I am tring to find $$\int_{\Gamma}\frac{\cos(z)}{z^2(z^2+1)} \ dz,$$ where $\Gamma$ is the circle $|z|=2$.
My attempt:
Let $f(z)=\frac{\cos(z)}{z^2(z^2+1)}.$ Now, $f$ has singularities at $z=0,\pm i$.

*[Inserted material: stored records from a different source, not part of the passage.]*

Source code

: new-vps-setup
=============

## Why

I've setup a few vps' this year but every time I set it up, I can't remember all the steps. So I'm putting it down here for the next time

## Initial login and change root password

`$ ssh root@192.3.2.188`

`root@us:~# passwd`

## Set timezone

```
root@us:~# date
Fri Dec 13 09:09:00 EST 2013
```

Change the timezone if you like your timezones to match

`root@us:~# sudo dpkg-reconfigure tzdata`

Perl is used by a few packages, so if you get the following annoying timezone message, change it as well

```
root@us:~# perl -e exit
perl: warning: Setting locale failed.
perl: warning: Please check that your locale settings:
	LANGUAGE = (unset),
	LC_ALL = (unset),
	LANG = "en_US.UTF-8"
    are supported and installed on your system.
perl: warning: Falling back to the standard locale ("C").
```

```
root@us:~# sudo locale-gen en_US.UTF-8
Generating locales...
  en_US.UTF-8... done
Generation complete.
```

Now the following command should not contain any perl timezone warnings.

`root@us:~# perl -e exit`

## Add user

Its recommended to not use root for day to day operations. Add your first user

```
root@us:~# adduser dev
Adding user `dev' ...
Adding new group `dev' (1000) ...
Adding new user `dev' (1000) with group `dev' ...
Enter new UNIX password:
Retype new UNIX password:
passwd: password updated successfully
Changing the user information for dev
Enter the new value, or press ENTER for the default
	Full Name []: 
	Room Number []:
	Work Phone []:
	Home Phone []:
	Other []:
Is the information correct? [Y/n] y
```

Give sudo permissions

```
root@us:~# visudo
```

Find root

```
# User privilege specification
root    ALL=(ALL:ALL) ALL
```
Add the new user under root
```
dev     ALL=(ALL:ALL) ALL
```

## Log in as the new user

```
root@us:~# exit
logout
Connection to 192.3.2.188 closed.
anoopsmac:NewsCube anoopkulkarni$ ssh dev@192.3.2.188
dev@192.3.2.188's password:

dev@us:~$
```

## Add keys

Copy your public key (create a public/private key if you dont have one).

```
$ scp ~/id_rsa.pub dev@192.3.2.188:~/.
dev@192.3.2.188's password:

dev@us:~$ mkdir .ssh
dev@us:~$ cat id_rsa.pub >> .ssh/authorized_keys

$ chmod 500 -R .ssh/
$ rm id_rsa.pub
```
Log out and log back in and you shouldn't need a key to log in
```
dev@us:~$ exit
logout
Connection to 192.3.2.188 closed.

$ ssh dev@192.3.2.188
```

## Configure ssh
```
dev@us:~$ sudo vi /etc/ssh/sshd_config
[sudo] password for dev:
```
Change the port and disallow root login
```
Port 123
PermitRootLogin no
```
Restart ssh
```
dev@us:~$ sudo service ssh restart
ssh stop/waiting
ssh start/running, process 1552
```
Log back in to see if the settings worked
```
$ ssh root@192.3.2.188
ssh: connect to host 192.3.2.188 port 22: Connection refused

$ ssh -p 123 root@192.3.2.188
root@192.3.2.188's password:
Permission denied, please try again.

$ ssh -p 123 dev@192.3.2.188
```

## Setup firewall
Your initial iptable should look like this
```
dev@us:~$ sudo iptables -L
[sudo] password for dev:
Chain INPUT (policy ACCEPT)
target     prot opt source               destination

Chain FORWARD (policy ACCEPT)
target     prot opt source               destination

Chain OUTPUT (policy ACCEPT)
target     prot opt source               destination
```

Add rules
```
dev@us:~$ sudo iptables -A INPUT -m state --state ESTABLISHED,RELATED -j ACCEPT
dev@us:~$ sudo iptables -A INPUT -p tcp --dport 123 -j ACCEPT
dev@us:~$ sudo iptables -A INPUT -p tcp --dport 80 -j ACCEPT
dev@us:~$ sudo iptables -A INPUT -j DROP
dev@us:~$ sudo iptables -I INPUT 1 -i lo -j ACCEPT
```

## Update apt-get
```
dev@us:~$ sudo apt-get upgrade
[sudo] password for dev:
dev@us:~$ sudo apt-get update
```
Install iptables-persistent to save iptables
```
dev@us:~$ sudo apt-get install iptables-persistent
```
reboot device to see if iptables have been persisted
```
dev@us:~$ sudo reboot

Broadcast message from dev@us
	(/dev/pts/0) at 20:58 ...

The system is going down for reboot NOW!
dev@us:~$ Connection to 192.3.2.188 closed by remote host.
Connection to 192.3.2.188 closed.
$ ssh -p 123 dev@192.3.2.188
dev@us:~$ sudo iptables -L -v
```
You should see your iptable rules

$z=0$ is a pole of order $2$ and the residue is:
$$\lim_{z\to 0}\frac{\partial}{\partial z}\left(\frac{\cos(z)}{(z^2+1)}\right)=\frac{-z^2\sin(z)-\sin(z)-2z\cos(z)}{(z+1)^2}=0.$$
$z=i$ is a simple pole and has residue:
$$\lim_{z\to i} \frac{\cos(z)}{z^2(z+i)}=\frac{\cos(i)}{-2i}=\frac{\cosh(1)}{-2i}.$$
$z=-i$ is a simple pole and similar to above, has residue $\frac{\cosh(1)}{2i}.$
Now by the Residue theorem (all singularities lie inside $\Gamma$), $$\int_\Gamma f(z) \ dz=2\pi i\left(0-\frac{\cosh(1)}{2i}+\frac{\cosh(1)}{2i}\right)=0.$$
Is this a correct use of the Residue theorem?
Best Answer
Yes this is correct. Just to note, if your contour is more complicated you must factor in the winding number for each pole as well. Here they are all trivially 1.